OPKO Health recently announced that its partner Pfizer Japan has submitted a new drug application (NDA) for somatrogon to the Ministry of Health, Labour and Welfare (MHLW) of Japan, which is a long-acting human growth hormone (hGH), weekly Medication once for the treatment of children with growth hormone deficiency (GHD). Earlier this month, Pfizer and OPKO announced that the U.S. FDA has accepted somatrogon’s Biological Products Licensing Application (BLA) and has designated the Prescription Drug User Fee Act (PDUFA) as a target date of October 2021. If approved, somatrogon will bring a long-lasting, weekly treatment option, which will help reduce the burden of daily growth hormone injections for children with GHD, their relatives and caregivers.
The Japanese application is based on the results of a Phase 3 study in Japan and a Phase 3 study worldwide. These studies were carried out in children with GHD and compared the efficacy and safety of somatrogon (administered once a week) and recombinant human growth hormone Genotropin (somatropin, administered once a day) for injection.

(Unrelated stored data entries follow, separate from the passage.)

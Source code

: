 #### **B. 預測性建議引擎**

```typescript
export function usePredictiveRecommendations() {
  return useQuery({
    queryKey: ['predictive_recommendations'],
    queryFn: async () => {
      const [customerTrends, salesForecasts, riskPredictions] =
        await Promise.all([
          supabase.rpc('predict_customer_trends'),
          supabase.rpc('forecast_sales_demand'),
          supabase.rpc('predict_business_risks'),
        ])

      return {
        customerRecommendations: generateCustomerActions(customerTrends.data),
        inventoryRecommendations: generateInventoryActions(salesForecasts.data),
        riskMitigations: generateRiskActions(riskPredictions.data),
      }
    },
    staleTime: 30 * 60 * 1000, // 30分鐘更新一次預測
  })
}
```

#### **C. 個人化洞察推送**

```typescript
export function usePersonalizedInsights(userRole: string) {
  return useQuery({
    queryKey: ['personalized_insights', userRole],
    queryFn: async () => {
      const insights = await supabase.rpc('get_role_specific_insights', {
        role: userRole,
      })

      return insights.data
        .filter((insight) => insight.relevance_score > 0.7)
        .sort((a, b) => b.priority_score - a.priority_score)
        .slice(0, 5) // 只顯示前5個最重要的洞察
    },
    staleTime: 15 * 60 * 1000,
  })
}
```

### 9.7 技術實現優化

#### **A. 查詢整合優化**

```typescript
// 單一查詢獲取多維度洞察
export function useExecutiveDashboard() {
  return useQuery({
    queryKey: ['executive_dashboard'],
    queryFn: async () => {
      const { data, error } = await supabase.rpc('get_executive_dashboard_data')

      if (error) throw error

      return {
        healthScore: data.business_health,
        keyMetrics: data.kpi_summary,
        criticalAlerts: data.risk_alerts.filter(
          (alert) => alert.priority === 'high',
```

In both studies, after 12 months of treatment, somatrogon was as effective as Genotropin in terms of the primary endpoint of annual height velocity. In the two studies, somatrogon was generally well tolerated and had safety comparable to Genotropin. The types, numbers, and severity of adverse events observed between the two treatment groups were similar.
Childhood GHD is a serious and rare disease caused by insufficient growth hormone secreted by the pituitary gland. Children with GHD are not only short in stature, but also have metabolic abnormalities, psychosocial challenges, cognitive deficits, and poor quality of life. For decades, the standard of care for GHD has been a subcutaneous injection of human growth hormone (hGH) once a day to improve growth and metabolic effects. For caregivers and patients, the treatment burden of daily injections is high, which may lead to poor compliance and reduce the overall treatment effect.

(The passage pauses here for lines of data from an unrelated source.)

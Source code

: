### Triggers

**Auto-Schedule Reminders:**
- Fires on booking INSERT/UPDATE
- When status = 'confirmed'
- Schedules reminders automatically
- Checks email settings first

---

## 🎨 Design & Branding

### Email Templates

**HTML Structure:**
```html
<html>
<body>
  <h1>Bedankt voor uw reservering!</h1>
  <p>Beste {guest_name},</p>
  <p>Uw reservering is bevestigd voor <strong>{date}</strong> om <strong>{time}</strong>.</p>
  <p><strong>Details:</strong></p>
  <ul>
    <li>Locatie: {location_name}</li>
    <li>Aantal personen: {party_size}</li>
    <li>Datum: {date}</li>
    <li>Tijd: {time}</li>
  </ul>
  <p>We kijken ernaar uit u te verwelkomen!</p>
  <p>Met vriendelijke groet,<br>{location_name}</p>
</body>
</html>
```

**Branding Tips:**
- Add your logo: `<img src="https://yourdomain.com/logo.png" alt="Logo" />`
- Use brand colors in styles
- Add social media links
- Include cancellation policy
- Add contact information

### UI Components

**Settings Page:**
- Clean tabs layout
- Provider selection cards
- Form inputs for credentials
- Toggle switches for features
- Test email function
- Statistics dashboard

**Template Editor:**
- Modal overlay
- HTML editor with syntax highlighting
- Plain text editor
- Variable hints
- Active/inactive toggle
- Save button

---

Somatrogon is a new molecular entity that contains the natural sequence of human growth hormone, and contains one copy at the N-terminus and 2 copies at the C-terminus of human chorionic gonadotropin (hCG) β-chain C-terminal peptide (CTP), CTP Can extend the half-life of the molecule. In the United States and the European Union, somatrogon has been granted Orphan Drug Designation (ODD) for the treatment of children and adults with GHD. The results of the research to date show that compared with hGH once a day, somatrogon once a week can significantly reduce lifestyle disturbances, support patient preferences, and improve compliance.
In 2014, Pfizer and OPKO signed a global agreement to develop and commercialize somatrogon for the treatment of GHD. According to the agreement, OPKO is responsible for the implementation of clinical projects, and Pfizer is responsible for product registration and commercialization. Both parties will evaluate the possibility of other indications for children and adults as appropriate.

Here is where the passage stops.